2.2 PL modulation of QD in A/(CdSe/ZnS)/WSe2/SiO2/Si structure
To confirm the aforementioned theoretical predictions, we foremost performed PL measurements of CdSe/ZnS core-shell QD capped with WSe2 nanoflakes, as the schematic shown in Fig. 2(a). Two main superiorities are responses for us choosing this hybrid structure. Firstly, PL spectra of CdSe/ZnS and WSe2 can be well distinguished, as presented in Fig. 2(b), allowing for the detection of each PL property independently. Secondly, energy transfer occurs in this structure, due to the overlapping between the PL spectra of QD and the absorption spectra of WSe2. Furthermore, the nonradiative energy transfer of this hybrid structure has been investigated recently, [17] providing the critical understanding and parameters. Particularly, the diameter of the core of CdSe/ZnS is about 8.2 nm, with the shell about 2.1 nm, as characterized by transmission electron microscopy (TEM) presented in Fig. 2(c). The WSe2 nanoflakes with different thicknesses were firstly prepared by mechanical exfoliation from the bulk crystals and then deposited on the cleaned SiO2/Si substrates [34,35]. The presence of different 2D materials was identified by Raman spectra. As shown in Fig. 2(d), the strong peak around 250 cm-1 can be attributed to the two first-order modes with ${A_{1g}}$ and $E_{2g}^1$ symmetries, undoubtedly confirming the presence of WSe2 materials [36,37]. Then, the QD films were formed by spin-coating of a CdSe/ZnS-water mixture with polyvinyl alcohol (PVA) on the prepared samples, the thickness of the QD films can be controlled by varying the concentration of the mixtures and the parameters of spin-coating parameters. The thickness of the QD films can be determined by measuring the height profiles near the edge of the scratched films (Fig. S13). As illustrated in Fig. S14, we have confirmed that the difference in thicknesses between WSe2 nanoflakes before and after spin-coating the QD films is negligible, supporting the homogeneity of the prepared QD films. Detailed information about sample preparation can be found in Methods.

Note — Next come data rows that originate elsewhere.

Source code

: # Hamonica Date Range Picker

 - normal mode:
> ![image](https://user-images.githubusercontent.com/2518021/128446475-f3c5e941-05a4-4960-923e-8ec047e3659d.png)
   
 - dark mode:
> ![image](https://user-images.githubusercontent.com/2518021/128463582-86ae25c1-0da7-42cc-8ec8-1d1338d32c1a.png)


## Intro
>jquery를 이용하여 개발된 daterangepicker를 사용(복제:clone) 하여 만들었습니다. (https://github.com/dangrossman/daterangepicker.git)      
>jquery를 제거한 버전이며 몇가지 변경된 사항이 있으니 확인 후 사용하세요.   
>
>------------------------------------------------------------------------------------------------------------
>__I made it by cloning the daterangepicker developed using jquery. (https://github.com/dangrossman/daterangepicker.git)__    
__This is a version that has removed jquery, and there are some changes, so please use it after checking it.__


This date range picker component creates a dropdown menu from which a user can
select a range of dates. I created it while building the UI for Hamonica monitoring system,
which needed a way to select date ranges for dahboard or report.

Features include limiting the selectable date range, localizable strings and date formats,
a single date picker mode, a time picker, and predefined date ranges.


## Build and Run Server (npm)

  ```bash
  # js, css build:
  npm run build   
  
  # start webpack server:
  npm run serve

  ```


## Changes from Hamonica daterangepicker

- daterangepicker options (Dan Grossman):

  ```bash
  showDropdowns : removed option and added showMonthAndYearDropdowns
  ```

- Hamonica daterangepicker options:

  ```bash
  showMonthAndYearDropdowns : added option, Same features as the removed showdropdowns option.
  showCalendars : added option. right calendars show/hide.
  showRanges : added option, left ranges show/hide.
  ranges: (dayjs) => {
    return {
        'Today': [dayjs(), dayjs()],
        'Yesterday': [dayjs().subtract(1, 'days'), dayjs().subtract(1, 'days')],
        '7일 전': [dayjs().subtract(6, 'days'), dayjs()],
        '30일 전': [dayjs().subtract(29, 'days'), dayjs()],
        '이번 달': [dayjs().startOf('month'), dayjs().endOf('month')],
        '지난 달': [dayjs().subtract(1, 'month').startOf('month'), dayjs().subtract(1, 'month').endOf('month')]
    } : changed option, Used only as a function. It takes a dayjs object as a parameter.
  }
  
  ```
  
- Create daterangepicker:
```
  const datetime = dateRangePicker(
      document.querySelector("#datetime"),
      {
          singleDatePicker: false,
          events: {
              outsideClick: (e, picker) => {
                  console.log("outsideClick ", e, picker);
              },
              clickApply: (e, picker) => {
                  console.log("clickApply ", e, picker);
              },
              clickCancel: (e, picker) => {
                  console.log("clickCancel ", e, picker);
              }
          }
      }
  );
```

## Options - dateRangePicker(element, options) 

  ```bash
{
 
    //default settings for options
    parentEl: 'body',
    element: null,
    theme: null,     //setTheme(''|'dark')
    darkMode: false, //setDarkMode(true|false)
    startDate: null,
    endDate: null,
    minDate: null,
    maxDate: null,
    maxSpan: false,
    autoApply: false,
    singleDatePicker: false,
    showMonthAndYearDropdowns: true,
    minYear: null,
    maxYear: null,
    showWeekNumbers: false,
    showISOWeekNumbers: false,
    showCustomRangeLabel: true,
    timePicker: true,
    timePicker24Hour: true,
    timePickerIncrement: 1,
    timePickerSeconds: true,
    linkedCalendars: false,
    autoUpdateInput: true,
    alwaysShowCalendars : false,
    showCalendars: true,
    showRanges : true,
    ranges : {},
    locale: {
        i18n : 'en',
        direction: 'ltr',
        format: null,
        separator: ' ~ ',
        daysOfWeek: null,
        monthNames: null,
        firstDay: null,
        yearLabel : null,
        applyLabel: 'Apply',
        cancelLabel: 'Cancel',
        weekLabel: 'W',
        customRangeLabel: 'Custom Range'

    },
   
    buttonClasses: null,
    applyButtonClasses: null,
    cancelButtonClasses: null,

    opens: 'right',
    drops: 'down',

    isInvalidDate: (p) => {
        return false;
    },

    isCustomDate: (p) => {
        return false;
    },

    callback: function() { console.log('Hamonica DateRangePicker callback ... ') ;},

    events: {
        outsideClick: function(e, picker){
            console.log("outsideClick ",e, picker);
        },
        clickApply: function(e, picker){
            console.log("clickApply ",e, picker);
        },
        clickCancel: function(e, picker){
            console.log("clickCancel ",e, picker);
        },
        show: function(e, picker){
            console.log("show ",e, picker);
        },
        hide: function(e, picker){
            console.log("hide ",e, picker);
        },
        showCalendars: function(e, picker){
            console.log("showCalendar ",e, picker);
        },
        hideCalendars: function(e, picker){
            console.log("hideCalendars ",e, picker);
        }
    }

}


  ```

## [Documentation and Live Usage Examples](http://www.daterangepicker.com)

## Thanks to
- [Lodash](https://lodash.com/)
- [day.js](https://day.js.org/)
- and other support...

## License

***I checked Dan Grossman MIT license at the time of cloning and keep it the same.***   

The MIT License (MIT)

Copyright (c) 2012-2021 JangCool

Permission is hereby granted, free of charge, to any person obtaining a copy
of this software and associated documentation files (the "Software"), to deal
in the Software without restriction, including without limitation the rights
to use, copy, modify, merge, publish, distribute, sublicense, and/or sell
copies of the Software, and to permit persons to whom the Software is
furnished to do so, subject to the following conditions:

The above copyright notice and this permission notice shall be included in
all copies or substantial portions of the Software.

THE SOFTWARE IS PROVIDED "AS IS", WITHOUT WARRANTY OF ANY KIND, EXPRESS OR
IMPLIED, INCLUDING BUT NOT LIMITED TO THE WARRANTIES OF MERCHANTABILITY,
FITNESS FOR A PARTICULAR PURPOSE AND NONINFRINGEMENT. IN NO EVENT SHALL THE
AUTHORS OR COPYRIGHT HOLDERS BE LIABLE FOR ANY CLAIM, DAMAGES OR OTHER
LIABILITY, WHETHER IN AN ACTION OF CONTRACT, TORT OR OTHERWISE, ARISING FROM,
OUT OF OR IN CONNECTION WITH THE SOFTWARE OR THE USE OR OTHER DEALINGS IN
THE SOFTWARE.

Fig. 2. Characterizations of the prepared hybrid samples. (a) Schematic of the hybrid A/(CdSe/ZnS)/WSe2/SiO2/Si structure (not to scale). The excitation laser is transited from the air by an objective, the emission light is collected by the same objective. (b) Normalized absorption (Abs.) and PL spectra of CdSe/ZnS QD and monolayer WSe2. The solid arrow indicates the excitation laser with a wavelength of 532 nm. (c) Transmission electron microscope (TEM) image of CdSe/ZnS QD. Scale bar: 10 nm. (d) Raman spectra of thicker WSe2. Two arrows mark the peak of ${A_{1g}}$ and $E_{2g}^1$ modes. The inset presents the phonon mode from the Si substrate for calibration. (e)-(g) Optical, atomic force microscopy (AFM), and PL image of the prepared sample. The inset in f is the height profile of the selected line. The inset in g is the histogram of the PL intensities, which were analyzed by three Gauss functions. Scale bar in e-g: 10 µm.
Figure 2(e) presents the optical image of a typically prepared hybrid sample. The relatively homogeneous color contrast (cyan for QD and brown for thicker WSe2) indicates that the surfaces of both the QD films and WSe2 nanoflake are uniform and flat. This feature can be further identified by their atomic force microscopy (AFM), as shown in Fig. 2(f). From AFM imaging, we can further determine the height of the thicker WSe2 nanoflake (brown in Fig. 2(e)) is about 40 nm and that of the thinner one is about 20 nm (grey in Fig. 2(e)), respectively. The thickness of the QD films was determined to be about 100 nm as well. PL imaging and PL spectra were performed using a 532 nm continuous laser (see Methods for details). Note that for thick WSe2 nanoflakes, their PL almost disappeared and thus they cannot be well determined in this experiment. On the other aspect, by using a narrow band filter (640 ± 30 nm), PL imaging of CdSe/ZnS QD has been solely acquired, as shown in Fig. 2(g). We can find that the QD films without capped WSe2 present almost the same PL intensity, with the value of 158 ± 18 (1σ standard derivations, as the inset shown in Fig. 2(g)) counts per second (cps). For the thinner WSe2 nanoflakes, PL is decayed to 105 ± 15 cps. Surprisingly, PL is enhanced to 318 ± 61 cps, with the averaged enhancement factor up to twice and the maximum enhancement up to 3. Due to the large thickness of the QD film (∼100 nm), the difference in the energy transfer between the QD film and the two WSe2 nanoflakes is negligible (as discussed in Fig. 1(d)) and thus cannot be the response to the phenomenon. Therefore, the optical interference effect originating from the multiple reflections is the most probable mechanism.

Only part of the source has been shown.